EXERCISE BRIEF
Give again, word for word, each line of the data from the first through the one containing "- cast_string_to_int". Pictures stay out.

┌──

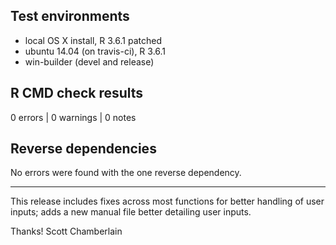 ## Test environments

* local OS X install, R 3.6.1 patched
* ubuntu 14.04 (on travis-ci), R 3.6.1
* win-builder (devel and release)

## R CMD check results

0 errors | 0 warnings | 0 notes

## Reverse dependencies

No errors were found with the one reverse dependency.

--------

This release includes fixes across most functions for better handling of user inputs; adds a new manual file better detailing user inputs.

Thanks!
Scott Chamberlain
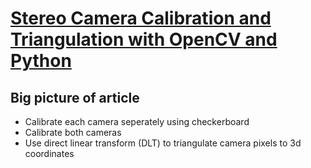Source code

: # [Stereo Camera Calibration and Triangulation with OpenCV and Python](https://temugeb.github.io/opencv/python/2021/02/02/stereo-camera-calibration-and-triangulation.html)

## Big picture of article 
- Calibrate each camera seperately using checkerboard 
- Calibrate both cameras
- Use direct linear transform (DLT) to triangulate camera pixels to 3d coordinates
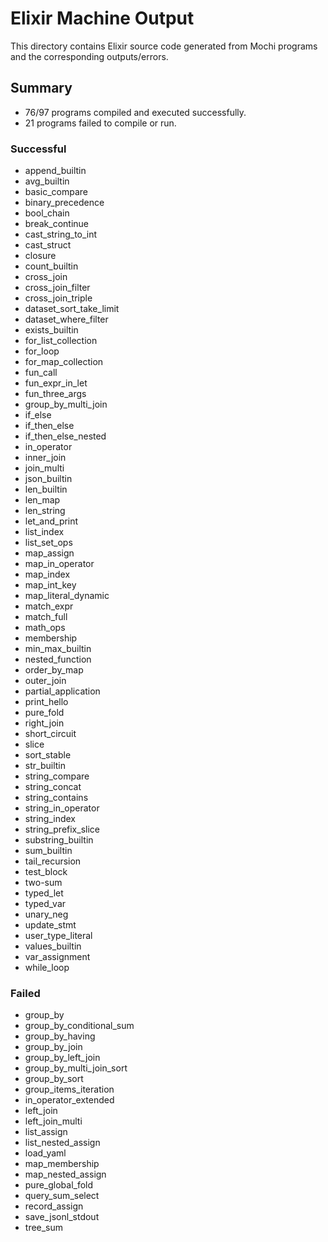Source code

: # Elixir Machine Output

This directory contains Elixir source code generated from Mochi programs and the corresponding outputs/errors.

## Summary

- 76/97 programs compiled and executed successfully.
- 21 programs failed to compile or run.

### Successful
- append_builtin
- avg_builtin
- basic_compare
- binary_precedence
- bool_chain
- break_continue
- cast_string_to_int
- cast_struct
- closure
- count_builtin
- cross_join
- cross_join_filter
- cross_join_triple
- dataset_sort_take_limit
- dataset_where_filter
- exists_builtin
- for_list_collection
- for_loop
- for_map_collection
- fun_call
- fun_expr_in_let
- fun_three_args
- group_by_multi_join
- if_else
- if_then_else
- if_then_else_nested
- in_operator
- inner_join
- join_multi
- json_builtin
- len_builtin
- len_map
- len_string
- let_and_print
- list_index
- list_set_ops
- map_assign
- map_in_operator
- map_index
- map_int_key
- map_literal_dynamic
- match_expr
- match_full
- math_ops
- membership
- min_max_builtin
- nested_function
- order_by_map
- outer_join
- partial_application
- print_hello
- pure_fold
- right_join
- short_circuit
- slice
- sort_stable
- str_builtin
- string_compare
- string_concat
- string_contains
- string_in_operator
- string_index
- string_prefix_slice
- substring_builtin
- sum_builtin
- tail_recursion
- test_block
- two-sum
- typed_let
- typed_var
- unary_neg
- update_stmt
- user_type_literal
- values_builtin
- var_assignment
- while_loop

### Failed
- group_by
- group_by_conditional_sum
- group_by_having
- group_by_join
- group_by_left_join
- group_by_multi_join_sort
- group_by_sort
- group_items_iteration
- in_operator_extended
- left_join
- left_join_multi
- list_assign
- list_nested_assign
- load_yaml
- map_membership
- map_nested_assign
- pure_global_fold
- query_sum_select
- record_assign
- save_jsonl_stdout
- tree_sum
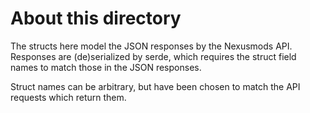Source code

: # About this directory
The structs here model the JSON responses by the Nexusmods API. Responses are
(de)serialized by serde, which requires the struct field names to match those in
the JSON responses.

Struct names can be arbitrary, but have been chosen to match the API requests which return them.
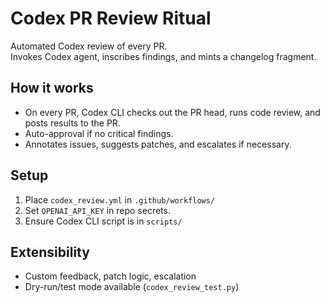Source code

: # Codex PR Review Ritual

Automated Codex review of every PR.  
Invokes Codex agent, inscribes findings, and mints a changelog fragment.

## How it works

- On every PR, Codex CLI checks out the PR head, runs code review, and posts results to the PR.
- Auto-approval if no critical findings.
- Annotates issues, suggests patches, and escalates if necessary.

## Setup

1. Place `codex_review.yml` in `.github/workflows/`
2. Set `OPENAI_API_KEY` in repo secrets.
3. Ensure Codex CLI script is in `scripts/`

## Extensibility

- Custom feedback, patch logic, escalation
- Dry-run/test mode available (`codex_review_test.py`)
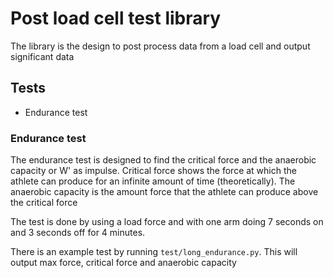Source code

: # Post load cell test library

The library is the design to post process data from a load cell and output significant data

## Tests

- Endurance test

### Endurance test

The endurance test is designed to find the critical force and the anaerobic capacity or W' as impulse. Critical force shows the force at which the athlete can produce for an infinite amount of time (theoretically). The anaerobic capacity is the amount force that the athlete can produce above the critical force

The test is done by using a load force and with one arm doing 7 seconds on and 3 seconds off for 4 minutes.

There is an example test by running `test/long_endurance.py`. This will output max force, critical force and anaerobic capacity
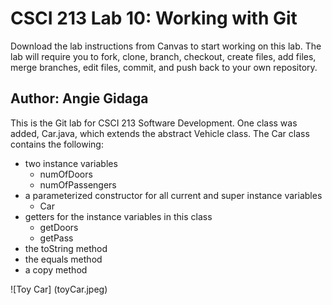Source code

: # CSCI 213 Lab 10: Working with Git
Download the lab instructions from Canvas to start working on this lab. The lab will require you to fork, clone, branch, checkout, create files, add files, merge branches, edit files, commit, and push back to your own repository.

## __Author:__ Angie Gidaga

This is the Git lab for CSCI 213 Software Development. One class was added, Car.java,
which extends the abstract Vehicle class. The Car class contains the following:

* two instance variables
	* numOfDoors
	* numOfPassengers
* a parameterized constructor for all current and super instance variables
 	* Car
* getters for the instance variables in this class
	* getDoors
	* getPass
* the toString method
* the equals method
* a copy method

![Toy Car] (toyCar.jpeg)
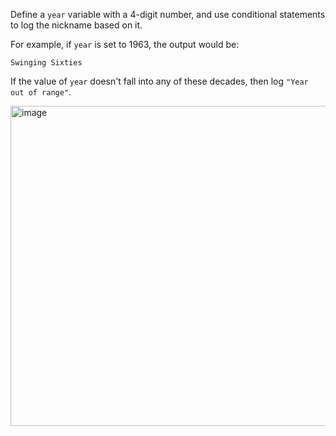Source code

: Define a ``year`` variable with a 4-digit number, and use conditional statements to log the nickname based on it.

For example, if ``year`` is set to 1963, the output would be:

``Swinging Sixties``

If the value of ``year`` doesn't fall into any of these decades, then log ``"Year out of range"``.

<img width="544" height="512" alt="image" src="https://github.com/user-attachments/assets/0f1fe84a-cd5d-4d91-b746-93167f2a4a41" />
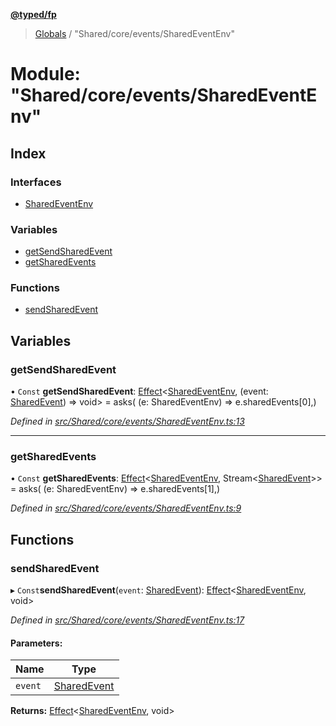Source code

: **[@typed/fp](../README.md)**

> [Globals](../globals.md) / "Shared/core/events/SharedEventEnv"

# Module: "Shared/core/events/SharedEventEnv"

## Index

### Interfaces

* [SharedEventEnv](../interfaces/_shared_core_events_sharedeventenv_.sharedeventenv.md)

### Variables

* [getSendSharedEvent](_shared_core_events_sharedeventenv_.md#getsendsharedevent)
* [getSharedEvents](_shared_core_events_sharedeventenv_.md#getsharedevents)

### Functions

* [sendSharedEvent](_shared_core_events_sharedeventenv_.md#sendsharedevent)

## Variables

### getSendSharedEvent

• `Const` **getSendSharedEvent**: [Effect](_effect_effect_.effect.md)\<[SharedEventEnv](../interfaces/_shared_core_events_sharedeventenv_.sharedeventenv.md), (event: [SharedEvent](_shared_core_events_sharedevent_.sharedevent.md)) => void> = asks( (e: SharedEventEnv) => e.sharedEvents[0],)

*Defined in [src/Shared/core/events/SharedEventEnv.ts:13](https://github.com/TylorS/typed-fp/blob/ac98ca1/src/Shared/core/events/SharedEventEnv.ts#L13)*

___

### getSharedEvents

• `Const` **getSharedEvents**: [Effect](_effect_effect_.effect.md)\<[SharedEventEnv](../interfaces/_shared_core_events_sharedeventenv_.sharedeventenv.md), Stream\<[SharedEvent](_shared_core_events_sharedevent_.sharedevent.md)>> = asks( (e: SharedEventEnv) => e.sharedEvents[1],)

*Defined in [src/Shared/core/events/SharedEventEnv.ts:9](https://github.com/TylorS/typed-fp/blob/ac98ca1/src/Shared/core/events/SharedEventEnv.ts#L9)*

## Functions

### sendSharedEvent

▸ `Const`**sendSharedEvent**(`event`: [SharedEvent](_shared_core_events_sharedevent_.sharedevent.md)): [Effect](_effect_effect_.effect.md)\<[SharedEventEnv](../interfaces/_shared_core_events_sharedeventenv_.sharedeventenv.md), void>

*Defined in [src/Shared/core/events/SharedEventEnv.ts:17](https://github.com/TylorS/typed-fp/blob/ac98ca1/src/Shared/core/events/SharedEventEnv.ts#L17)*

#### Parameters:

Name | Type |
------ | ------ |
`event` | [SharedEvent](_shared_core_events_sharedevent_.sharedevent.md) |

**Returns:** [Effect](_effect_effect_.effect.md)\<[SharedEventEnv](../interfaces/_shared_core_events_sharedeventenv_.sharedeventenv.md), void>
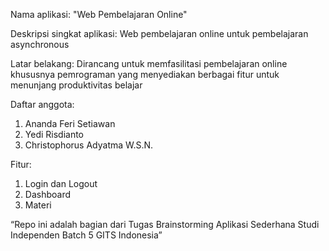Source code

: Nama aplikasi: "Web Pembelajaran Online"

Deskripsi singkat aplikasi: Web pembelajaran online untuk pembelajaran asynchronous

Latar belakang: Dirancang untuk memfasilitasi pembelajaran online khususnya pemrograman yang menyediakan berbagai fitur untuk menunjang produktivitas belajar

Daftar anggota:
1. Ananda Feri Setiawan
2. Yedi Risdianto 
3. Christophorus Adyatma W.S.N.

Fitur: 
1. Login dan Logout
2. Dashboard
3. Materi 


“Repo ini adalah bagian dari Tugas Brainstorming Aplikasi Sederhana Studi Independen Batch 5 GITS Indonesia”
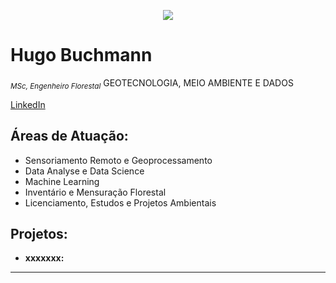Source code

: <p align="center">
  <img src="conhecimento.jpeg" >
</p>

# Hugo Buchmann
<sub>*MSc, Engenheiro Florestal*</sub>
GEOTECNOLOGIA, MEIO AMBIENTE E DADOS



[LinkedIn](https://www.linkedin.com/in/hugobuchmann/)

## **Áreas de Atuação**:
  * Sensoriamento Remoto e Geoprocessamento
  * Data Analyse e Data Science
  * Machine Learning
  * Inventário e Mensuração Florestal
  * Licenciamento, Estudos e Projetos Ambientais

## Projetos:

* **xxxxxxx:**


---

└──

EXERCISE ANSWER
 ## Test environments

* local OS X install, R 3.6.1 patched
* ubuntu 14.04 (on travis-ci), R 3.6.1
* win-builder (devel and release)

## R CMD check results

0 errors | 0 warnings | 0 notes

## Reverse dependencies

No errors were found with the one reverse dependency.

--------

This release includes fixes across most functions for better handling of user inputs; adds a new manual file better detailing user inputs.

Thanks!
Scott Chamberlain
Source code

: # [Stereo Camera Calibration and Triangulation with OpenCV and Python](https://temugeb.github.io/opencv/python/2021/02/02/stereo-camera-calibration-and-triangulation.html)

## Big picture of article 
- Calibrate each camera seperately using checkerboard 
- Calibrate both cameras
- Use direct linear transform (DLT) to triangulate camera pixels to 3d coordinates
Source code

: # Elixir Machine Output

This directory contains Elixir source code generated from Mochi programs and the corresponding outputs/errors.

## Summary

- 76/97 programs compiled and executed successfully.
- 21 programs failed to compile or run.

### Successful
- append_builtin
- avg_builtin
- basic_compare
- binary_precedence
- bool_chain
- break_continue
- cast_string_to_int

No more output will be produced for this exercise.